Do we need to re-think our notion of ‘intelligence?’

How many times have you heard people describe David Beckham as ‘thick?’ Einstein is clever, David Beckham is thick, is how it seems to me to be the attitude towards intelligence. We don’t need to question Einstein’s intelligence, obviously, but I think we do need to question how we can describe someone like David Beckham as thick.

In an article in the Telegraph in 2002 David Beckham was described as the ‘Einstein of football physics.’ To quote from the article:

‘”The man can carry out a multi-variable physics calculation in his head to compute the exact kick trajectory required, and then execute it perfectly,” said Dr Keith Hanna. Beckham’s brain “must be computing some very detailed trajectory calculations in a few seconds purely from instinct and practice. Our computers take a few hours to do the same thing and, although we can now better explain the science of what he does, it is still magical to watch.”’
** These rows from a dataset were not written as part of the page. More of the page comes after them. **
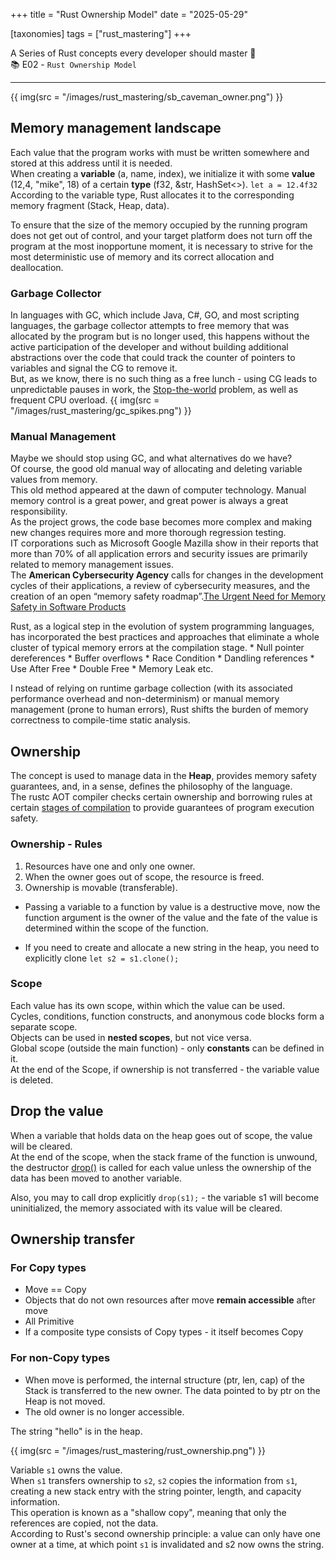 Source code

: +++
title = "Rust Ownership Model"
date = "2025-05-29"

[taxonomies]
tags = ["rust_mastering"]
+++

A Series of Rust concepts every developer should master 🥋  
📚 E02 - `Rust Ownership Model`
<!-- more -->
---

{{ img(src = "/images/rust_mastering/sb_caveman_owner.png") }}

## Memory management landscape
Each value that the program works with must be written somewhere and stored at this address until it is needed.  
When creating a **variable** (a, name, index), we initialize it with some **value** (12,4, "mike", 18) of a certain **type** (f32, &str, HashSet<>).
`let a = 12.4f32`  
According to the variable type, Rust allocates it to the corresponding memory fragment (Stack, Heap, data).  

To ensure that the size of the memory occupied by the running program does not get out of control, and your target platform does not turn off the program at the most inopportune moment, it is necessary to strive for the most deterministic use of memory and its correct allocation and deallocation.

### Garbage Collector
In languages ​​with GC, which include Java, C#, GO, and most scripting languages, the garbage collector attempts to free memory that was allocated by the program but is no longer used, this happens without the active participation of the developer and without building additional abstractions over the code that could track the counter of pointers to variables and signal the CG to remove it.  
But, as we know, there is no such thing as a free lunch - using CG leads to unpredictable pauses in work, the [Stop-the-world](https://stackoverflow.com/questions/16695874/why-does-the-jvm-full-gc-need-to-stop-the-world) problem, as well as frequent CPU overload.
{{ img(src = "/images/rust_mastering/gc_spikes.png") }}

### Manual Management
Maybe we should stop using GC, and what alternatives do we have?  
Of course, the good old manual way of allocating and deleting variable values ​​from memory.  
This old method appeared at the dawn of computer technology. Manual memory control is a great power, and great power is always a great responsibility.  
As the project grows, the code base becomes more complex and making new changes requires more and more thorough regression testing.  
IT corporations such as Microsoft Google Mazilla show in their reports that more than 70% of all application errors and security issues are primarily related to memory management issues.  
The **American Cybersecurity Agency** calls for changes in the development cycles of their applications, a review of cybersecurity measures, and the creation of an open “memory safety roadmap”.[The Urgent Need for Memory Safety in Software Products](https://www.cisa.gov/news-events/news/urgent-need-memory-safety-software-products)

Rust, as a logical step in the evolution of system programming languages, has incorporated the best practices and approaches that eliminate a whole cluster of typical memory errors at the compilation stage.
    * Null pointer dereferences
    * Buffer overflows
    * Race Condition
    * Dandling references
    * Use After Free
    * Double Free
    * Memory Leak etc.

I nstead of relying on runtime garbage collection (with its associated performance overhead and non-determinism) or manual memory management (prone to human errors), Rust shifts the burden of memory correctness to compile-time static analysis.

## Ownership
The concept is used to manage data in the **Heap**, provides memory safety guarantees, and, in a sense, defines the philosophy of the language.  
The rustc AOT compiler checks certain ownership and borrowing rules at certain [stages of compilation](https://maltsev-dev.github.io/rs-to-bin/) to provide guarantees of program execution safety.

### Ownership - Rules
1. Resources have one and only one owner. 
2. When the owner goes out of scope, the resource is freed. 
3. Ownership is movable (transferable).

* Passing a variable to a function by value is a destructive move, now the function argument is the owner of the value and the fate of the value is determined within the scope of the function.

* If you need to create and allocate a new string in the heap, you need to explicitly clone `let s2 = s1.clone();`

### Scope
Each value has its own scope, within which the value can be used.  
Cycles, conditions, function constructs, and anonymous code blocks form a separate scope.  
Objects can be used in **nested scopes**, but not vice versa.  
Global scope (outside the main function) - only **constants** can be defined in it.  
At the end of the Scope, if ownership is not transferred - the variable value is deleted.

## Drop the value
When a variable that holds data on the heap goes out of scope, the value will be cleared.  
At the end of the scope, when the stack frame of the function is unwound, the destructor [drop()](https://doc.rust-lang.org/std/mem/fn.drop.html) is called for each value unless the ownership of the data has been moved to another variable.

Also, you may to call drop explicitly `drop(s1);` - the variable s1 will become uninitialized, the memory associated with its value will be cleared.

## Ownership transfer
### For Copy types
* Move == Copy
* Objects that do not own resources after move **remain accessible** after move
* All Primitive
* If a composite type consists of Copy types - it itself becomes Copy

### For non-Copy types
* When move is performed, the internal structure (ptr, len, cap) of the Stack is transferred to the new owner. The data pointed to by ptr on the Heap is not moved.
* The old owner is no longer accessible.

The string "hello" is in the heap.

{{ img(src = "/images/rust_mastering/rust_ownership.png") }}

Variable `s1` owns the value.  
When `s1` transfers ownership to `s2`, `s2` copies the information from `s1`, creating a new stack entry with the string pointer, length, and capacity information.  
This operation is known as a "shallow copy", meaning that only the references are copied, not the data.  
According to Rust's second ownership principle: a value can only have one owner at a time, at which point `s1` is invalidated and s2 now owns the string.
I feel there is a problem in the way we too often classify people who are intellectually bright as clever and people who aren’t as thick. Maybe this is to make ourselves feel more intelligent, or less stupid, or maybe we like to put people in boxes to feel safe; or maybe we just don’t understand or aren’t conscious of the different aspects of intelligence.
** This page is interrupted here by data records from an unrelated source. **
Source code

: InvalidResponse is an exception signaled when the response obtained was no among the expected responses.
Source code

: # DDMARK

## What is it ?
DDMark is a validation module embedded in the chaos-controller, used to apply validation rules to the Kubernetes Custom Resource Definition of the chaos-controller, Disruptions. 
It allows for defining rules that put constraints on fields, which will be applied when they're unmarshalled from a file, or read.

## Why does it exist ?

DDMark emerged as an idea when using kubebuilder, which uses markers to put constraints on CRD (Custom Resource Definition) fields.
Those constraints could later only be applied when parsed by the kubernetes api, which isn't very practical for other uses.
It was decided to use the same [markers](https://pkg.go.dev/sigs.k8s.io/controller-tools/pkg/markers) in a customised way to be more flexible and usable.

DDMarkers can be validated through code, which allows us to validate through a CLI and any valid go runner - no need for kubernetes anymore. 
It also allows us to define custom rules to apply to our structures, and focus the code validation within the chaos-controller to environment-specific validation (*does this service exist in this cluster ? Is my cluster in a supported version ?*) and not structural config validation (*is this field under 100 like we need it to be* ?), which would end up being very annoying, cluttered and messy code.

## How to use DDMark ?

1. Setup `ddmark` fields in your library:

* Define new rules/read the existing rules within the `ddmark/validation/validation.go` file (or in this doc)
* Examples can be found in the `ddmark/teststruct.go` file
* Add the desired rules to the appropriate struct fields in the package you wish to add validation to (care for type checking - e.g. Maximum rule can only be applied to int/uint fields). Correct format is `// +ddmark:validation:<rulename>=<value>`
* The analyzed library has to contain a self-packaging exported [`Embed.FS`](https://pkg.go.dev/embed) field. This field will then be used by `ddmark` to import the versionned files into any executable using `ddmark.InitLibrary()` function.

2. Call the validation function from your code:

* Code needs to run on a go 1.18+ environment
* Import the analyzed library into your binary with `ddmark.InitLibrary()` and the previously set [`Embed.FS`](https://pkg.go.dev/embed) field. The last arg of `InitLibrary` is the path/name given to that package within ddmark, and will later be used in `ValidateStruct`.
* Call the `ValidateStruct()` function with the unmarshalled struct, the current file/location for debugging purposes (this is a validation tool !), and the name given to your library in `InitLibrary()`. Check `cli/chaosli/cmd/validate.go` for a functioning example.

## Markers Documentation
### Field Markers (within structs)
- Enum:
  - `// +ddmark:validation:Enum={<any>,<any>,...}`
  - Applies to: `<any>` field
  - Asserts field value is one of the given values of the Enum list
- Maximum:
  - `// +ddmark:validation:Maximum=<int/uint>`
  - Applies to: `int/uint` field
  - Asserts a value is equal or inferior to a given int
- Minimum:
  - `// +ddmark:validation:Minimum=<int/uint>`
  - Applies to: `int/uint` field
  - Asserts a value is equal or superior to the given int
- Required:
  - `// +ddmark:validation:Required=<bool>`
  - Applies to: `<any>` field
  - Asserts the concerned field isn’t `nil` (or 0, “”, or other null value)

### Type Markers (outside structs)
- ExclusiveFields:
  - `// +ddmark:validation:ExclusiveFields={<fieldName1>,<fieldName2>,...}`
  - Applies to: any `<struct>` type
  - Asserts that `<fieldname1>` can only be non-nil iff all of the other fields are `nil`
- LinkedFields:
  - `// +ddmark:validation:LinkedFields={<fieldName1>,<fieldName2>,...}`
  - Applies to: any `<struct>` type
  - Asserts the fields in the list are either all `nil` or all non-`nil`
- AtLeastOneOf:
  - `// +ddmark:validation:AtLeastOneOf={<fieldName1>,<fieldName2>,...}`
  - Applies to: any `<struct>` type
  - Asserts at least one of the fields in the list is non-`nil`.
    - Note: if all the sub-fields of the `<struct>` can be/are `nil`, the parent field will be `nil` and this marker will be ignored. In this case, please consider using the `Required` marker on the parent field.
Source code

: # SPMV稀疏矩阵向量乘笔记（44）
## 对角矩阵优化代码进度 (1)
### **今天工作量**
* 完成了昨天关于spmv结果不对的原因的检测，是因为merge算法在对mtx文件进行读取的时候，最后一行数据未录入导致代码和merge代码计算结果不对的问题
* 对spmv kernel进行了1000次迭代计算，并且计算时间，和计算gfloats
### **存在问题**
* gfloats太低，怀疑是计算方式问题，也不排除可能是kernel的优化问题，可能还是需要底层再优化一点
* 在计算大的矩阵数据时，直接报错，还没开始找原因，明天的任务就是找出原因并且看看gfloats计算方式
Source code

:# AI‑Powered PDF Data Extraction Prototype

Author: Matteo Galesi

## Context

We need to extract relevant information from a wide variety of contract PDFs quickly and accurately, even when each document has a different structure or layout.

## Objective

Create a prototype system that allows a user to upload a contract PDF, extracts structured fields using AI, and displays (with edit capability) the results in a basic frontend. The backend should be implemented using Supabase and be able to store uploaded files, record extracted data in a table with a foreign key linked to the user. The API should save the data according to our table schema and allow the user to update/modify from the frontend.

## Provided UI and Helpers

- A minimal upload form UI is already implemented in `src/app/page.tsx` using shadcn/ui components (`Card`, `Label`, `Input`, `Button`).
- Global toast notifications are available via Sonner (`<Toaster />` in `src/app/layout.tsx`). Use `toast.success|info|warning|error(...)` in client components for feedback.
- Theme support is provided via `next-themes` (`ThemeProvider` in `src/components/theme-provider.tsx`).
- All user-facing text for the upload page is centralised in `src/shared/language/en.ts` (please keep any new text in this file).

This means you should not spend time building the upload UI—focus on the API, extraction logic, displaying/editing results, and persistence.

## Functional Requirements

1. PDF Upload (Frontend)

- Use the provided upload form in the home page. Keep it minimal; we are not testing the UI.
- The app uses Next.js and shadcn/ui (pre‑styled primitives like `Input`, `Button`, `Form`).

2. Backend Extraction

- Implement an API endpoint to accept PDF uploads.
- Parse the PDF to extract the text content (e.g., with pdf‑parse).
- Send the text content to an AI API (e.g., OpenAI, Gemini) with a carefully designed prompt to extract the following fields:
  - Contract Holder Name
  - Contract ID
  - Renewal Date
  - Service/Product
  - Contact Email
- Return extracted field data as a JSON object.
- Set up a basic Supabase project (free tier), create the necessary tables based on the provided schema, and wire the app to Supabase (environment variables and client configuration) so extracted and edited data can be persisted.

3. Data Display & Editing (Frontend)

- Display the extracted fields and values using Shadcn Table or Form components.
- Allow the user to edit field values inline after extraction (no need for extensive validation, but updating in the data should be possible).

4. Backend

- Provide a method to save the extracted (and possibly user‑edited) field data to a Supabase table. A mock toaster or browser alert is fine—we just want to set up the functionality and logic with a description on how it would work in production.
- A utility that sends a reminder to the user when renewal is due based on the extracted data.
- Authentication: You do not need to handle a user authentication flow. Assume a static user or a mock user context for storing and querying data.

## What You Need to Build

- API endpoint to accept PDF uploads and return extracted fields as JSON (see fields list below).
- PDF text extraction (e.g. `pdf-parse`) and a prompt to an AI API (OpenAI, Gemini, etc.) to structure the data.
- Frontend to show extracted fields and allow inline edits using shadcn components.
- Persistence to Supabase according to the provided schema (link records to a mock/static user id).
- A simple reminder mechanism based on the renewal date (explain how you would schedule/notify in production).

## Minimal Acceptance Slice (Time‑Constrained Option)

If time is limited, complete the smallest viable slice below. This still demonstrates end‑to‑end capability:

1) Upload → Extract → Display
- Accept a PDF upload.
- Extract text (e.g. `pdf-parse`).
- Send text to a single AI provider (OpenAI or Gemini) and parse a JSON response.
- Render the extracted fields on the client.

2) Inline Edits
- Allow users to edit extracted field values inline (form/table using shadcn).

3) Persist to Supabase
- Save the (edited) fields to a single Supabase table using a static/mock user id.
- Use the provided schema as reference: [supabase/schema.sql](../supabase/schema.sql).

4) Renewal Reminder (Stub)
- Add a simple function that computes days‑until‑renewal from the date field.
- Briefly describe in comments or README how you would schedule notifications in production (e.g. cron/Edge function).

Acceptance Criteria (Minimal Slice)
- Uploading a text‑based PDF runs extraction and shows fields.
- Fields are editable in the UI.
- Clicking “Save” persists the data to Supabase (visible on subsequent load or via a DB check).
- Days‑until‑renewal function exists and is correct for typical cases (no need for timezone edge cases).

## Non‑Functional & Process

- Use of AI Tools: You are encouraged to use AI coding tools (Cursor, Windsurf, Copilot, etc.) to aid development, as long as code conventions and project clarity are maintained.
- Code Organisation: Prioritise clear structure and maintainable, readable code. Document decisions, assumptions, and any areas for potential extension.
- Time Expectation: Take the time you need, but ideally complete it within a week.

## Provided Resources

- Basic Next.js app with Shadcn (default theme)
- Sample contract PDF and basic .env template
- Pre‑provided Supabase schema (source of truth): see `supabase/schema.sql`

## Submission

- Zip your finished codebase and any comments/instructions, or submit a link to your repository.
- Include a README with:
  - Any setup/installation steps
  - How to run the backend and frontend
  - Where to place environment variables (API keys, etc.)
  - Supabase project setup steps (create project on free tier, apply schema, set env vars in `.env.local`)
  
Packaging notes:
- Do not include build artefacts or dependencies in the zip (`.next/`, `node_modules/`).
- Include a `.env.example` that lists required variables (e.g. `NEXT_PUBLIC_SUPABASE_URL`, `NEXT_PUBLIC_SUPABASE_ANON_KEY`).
Having been brought up in an English public school and generally being towards the bottom end of the class for most subjects I often felt thick, and frustrated that I was apparently a ‘lesser human’ than the ‘cleverer’ people in my class. Little or no emphasis was put on different types of intelligence at my school. If you were good at sport you would get some credit, but you may still be labeled as thick even if you were in ‘the firsts.’ People who did DT and Art were generally seen as drop outs or no-hopers. One friend of mine at school described my A level choices (Art, Theatre Studies and Sports Science) as ‘activities’ implying that they were not proper subjects; and I’m sure many people still believe that to be true, but for myself I am thrilled to be earning a living and spending most of my time doing ‘activities’ still very closely related to those subjects. It’s sad now to look back on that now and observe that I was seen as less intelligent or inferior when what I was actually doing was studying the things I was passionate about, talented in and which I am now pursuing as hobbies and as a career.

The broader truth is that intelligence can come in forms other than just the intellectual form. Carl Jung developed a theory that there are four different psychological types based on four functions: Feeling, Thinking, Intuition and Sensing. He found that whilst we all have the capacity for all four we tend to have two which are more dominant. So a person can be a ‘Thinking and feeling type’ or an ‘Feeling and sensing type’ for example. Einstein is obviously very high on the thinking spectrum, which is how most people seem to define intelligence. David Beckham does not have a very dominant thinking function, it seems, but he is without a doubt at a genius level on the sensing function. ‘Sensing’ people are very good with their bodies. They ‘sense’ their surroundings with their body. Dancers, sportsmen and individuals who are good with their bodies tend to be ‘sensation’ type people. People like Tom Daley are on the genius level of the sensation function. I wonder how many people realize the sophistication and body intelligence that is needed for someone like Tom Daley to do what he does? Or for David Beckham to do what he does. David Beckham is a genius, there is no doubt about it. He’s just not a thinking type of genius.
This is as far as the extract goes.